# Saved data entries
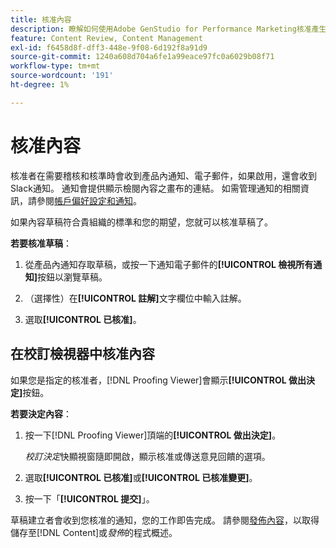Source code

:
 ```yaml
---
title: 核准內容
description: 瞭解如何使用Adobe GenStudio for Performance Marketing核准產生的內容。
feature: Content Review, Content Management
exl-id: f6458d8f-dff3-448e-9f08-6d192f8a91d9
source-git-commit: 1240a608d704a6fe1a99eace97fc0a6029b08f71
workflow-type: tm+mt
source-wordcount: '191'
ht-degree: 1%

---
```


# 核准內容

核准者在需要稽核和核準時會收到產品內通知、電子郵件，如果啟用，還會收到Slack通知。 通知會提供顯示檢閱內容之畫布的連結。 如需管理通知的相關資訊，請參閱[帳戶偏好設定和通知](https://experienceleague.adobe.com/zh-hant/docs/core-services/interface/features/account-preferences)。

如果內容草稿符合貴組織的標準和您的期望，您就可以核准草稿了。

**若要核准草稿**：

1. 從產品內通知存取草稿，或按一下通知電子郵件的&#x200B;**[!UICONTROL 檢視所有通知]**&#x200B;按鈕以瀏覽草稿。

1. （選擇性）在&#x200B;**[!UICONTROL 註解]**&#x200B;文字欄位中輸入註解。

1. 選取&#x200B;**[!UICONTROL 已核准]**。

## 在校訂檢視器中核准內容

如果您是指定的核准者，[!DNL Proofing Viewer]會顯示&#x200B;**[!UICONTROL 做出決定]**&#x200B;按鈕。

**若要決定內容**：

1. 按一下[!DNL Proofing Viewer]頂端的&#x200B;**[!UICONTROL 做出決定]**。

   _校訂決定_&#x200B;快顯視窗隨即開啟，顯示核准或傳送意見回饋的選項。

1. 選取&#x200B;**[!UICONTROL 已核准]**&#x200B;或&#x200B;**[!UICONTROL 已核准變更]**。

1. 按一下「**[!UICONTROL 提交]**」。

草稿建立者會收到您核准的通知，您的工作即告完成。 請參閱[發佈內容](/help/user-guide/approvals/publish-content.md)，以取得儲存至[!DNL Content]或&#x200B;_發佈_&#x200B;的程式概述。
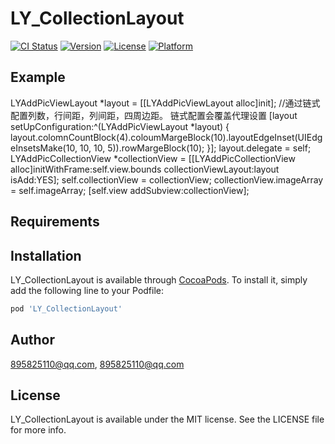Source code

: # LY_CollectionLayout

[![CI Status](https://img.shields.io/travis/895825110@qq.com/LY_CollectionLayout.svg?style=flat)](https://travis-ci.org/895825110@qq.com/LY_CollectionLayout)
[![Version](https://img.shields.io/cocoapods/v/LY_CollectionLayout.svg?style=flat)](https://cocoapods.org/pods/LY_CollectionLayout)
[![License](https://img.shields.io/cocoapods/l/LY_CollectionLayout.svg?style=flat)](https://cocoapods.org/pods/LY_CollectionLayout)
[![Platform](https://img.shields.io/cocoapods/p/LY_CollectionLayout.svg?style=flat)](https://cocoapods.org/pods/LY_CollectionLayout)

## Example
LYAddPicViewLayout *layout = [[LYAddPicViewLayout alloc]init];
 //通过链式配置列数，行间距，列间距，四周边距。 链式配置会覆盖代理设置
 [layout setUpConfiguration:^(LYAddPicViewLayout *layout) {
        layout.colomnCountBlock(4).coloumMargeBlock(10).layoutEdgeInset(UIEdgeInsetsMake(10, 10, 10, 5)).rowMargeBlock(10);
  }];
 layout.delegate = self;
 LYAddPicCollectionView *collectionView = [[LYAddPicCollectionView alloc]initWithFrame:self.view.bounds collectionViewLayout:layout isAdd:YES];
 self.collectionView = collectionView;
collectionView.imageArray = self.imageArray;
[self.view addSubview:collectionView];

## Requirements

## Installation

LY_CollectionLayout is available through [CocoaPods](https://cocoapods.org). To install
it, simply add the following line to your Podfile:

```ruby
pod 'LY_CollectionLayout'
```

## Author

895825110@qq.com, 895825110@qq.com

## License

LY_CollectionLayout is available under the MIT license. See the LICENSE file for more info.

# Assignment
Keeping the pictures out, print the entries above exactly as written.

# Response
Source code

:
 ```yaml
---
title: 核准內容
description: 瞭解如何使用Adobe GenStudio for Performance Marketing核准產生的內容。
feature: Content Review, Content Management
exl-id: f6458d8f-dff3-448e-9f08-6d192f8a91d9
source-git-commit: 1240a608d704a6fe1a99eace97fc0a6029b08f71
workflow-type: tm+mt
source-wordcount: '191'
ht-degree: 1%

---
```


# 核准內容

核准者在需要稽核和核準時會收到產品內通知、電子郵件，如果啟用，還會收到Slack通知。 通知會提供顯示檢閱內容之畫布的連結。 如需管理通知的相關資訊，請參閱[帳戶偏好設定和通知](https://experienceleague.adobe.com/zh-hant/docs/core-services/interface/features/account-preferences)。

如果內容草稿符合貴組織的標準和您的期望，您就可以核准草稿了。

**若要核准草稿**：

1. 從產品內通知存取草稿，或按一下通知電子郵件的&#x200B;**[!UICONTROL 檢視所有通知]**&#x200B;按鈕以瀏覽草稿。

1. （選擇性）在&#x200B;**[!UICONTROL 註解]**&#x200B;文字欄位中輸入註解。

1. 選取&#x200B;**[!UICONTROL 已核准]**。

## 在校訂檢視器中核准內容

如果您是指定的核准者，[!DNL Proofing Viewer]會顯示&#x200B;**[!UICONTROL 做出決定]**&#x200B;按鈕。

**若要決定內容**：

1. 按一下[!DNL Proofing Viewer]頂端的&#x200B;**[!UICONTROL 做出決定]**。

   _校訂決定_&#x200B;快顯視窗隨即開啟，顯示核准或傳送意見回饋的選項。

1. 選取&#x200B;**[!UICONTROL 已核准]**&#x200B;或&#x200B;**[!UICONTROL 已核准變更]**。

1. 按一下「**[!UICONTROL 提交]**」。

草稿建立者會收到您核准的通知，您的工作即告完成。 請參閱[發佈內容](/help/user-guide/approvals/publish-content.md)，以取得儲存至[!DNL Content]或&#x200B;_發佈_&#x200B;的程式概述。
Source code

: # LY_CollectionLayout

[![CI Status](https://img.shields.io/travis/895825110@qq.com/LY_CollectionLayout.svg?style=flat)](https://travis-ci.org/895825110@qq.com/LY_CollectionLayout)
[![Version](https://img.shields.io/cocoapods/v/LY_CollectionLayout.svg?style=flat)](https://cocoapods.org/pods/LY_CollectionLayout)
[![License](https://img.shields.io/cocoapods/l/LY_CollectionLayout.svg?style=flat)](https://cocoapods.org/pods/LY_CollectionLayout)
[![Platform](https://img.shields.io/cocoapods/p/LY_CollectionLayout.svg?style=flat)](https://cocoapods.org/pods/LY_CollectionLayout)

## Example
LYAddPicViewLayout *layout = [[LYAddPicViewLayout alloc]init];
 //通过链式配置列数，行间距，列间距，四周边距。 链式配置会覆盖代理设置
 [layout setUpConfiguration:^(LYAddPicViewLayout *layout) {
        layout.colomnCountBlock(4).coloumMargeBlock(10).layoutEdgeInset(UIEdgeInsetsMake(10, 10, 10, 5)).rowMargeBlock(10);
  }];
 layout.delegate = self;
 LYAddPicCollectionView *collectionView = [[LYAddPicCollectionView alloc]initWithFrame:self.view.bounds collectionViewLayout:layout isAdd:YES];
 self.collectionView = collectionView;
collectionView.imageArray = self.imageArray;
[self.view addSubview:collectionView];

## Requirements

## Installation

LY_CollectionLayout is available through [CocoaPods](https://cocoapods.org). To install
it, simply add the following line to your Podfile:

```ruby
pod 'LY_CollectionLayout'
```

## Author

895825110@qq.com, 895825110@qq.com

## License

LY_CollectionLayout is available under the MIT license. See the LICENSE file for more info.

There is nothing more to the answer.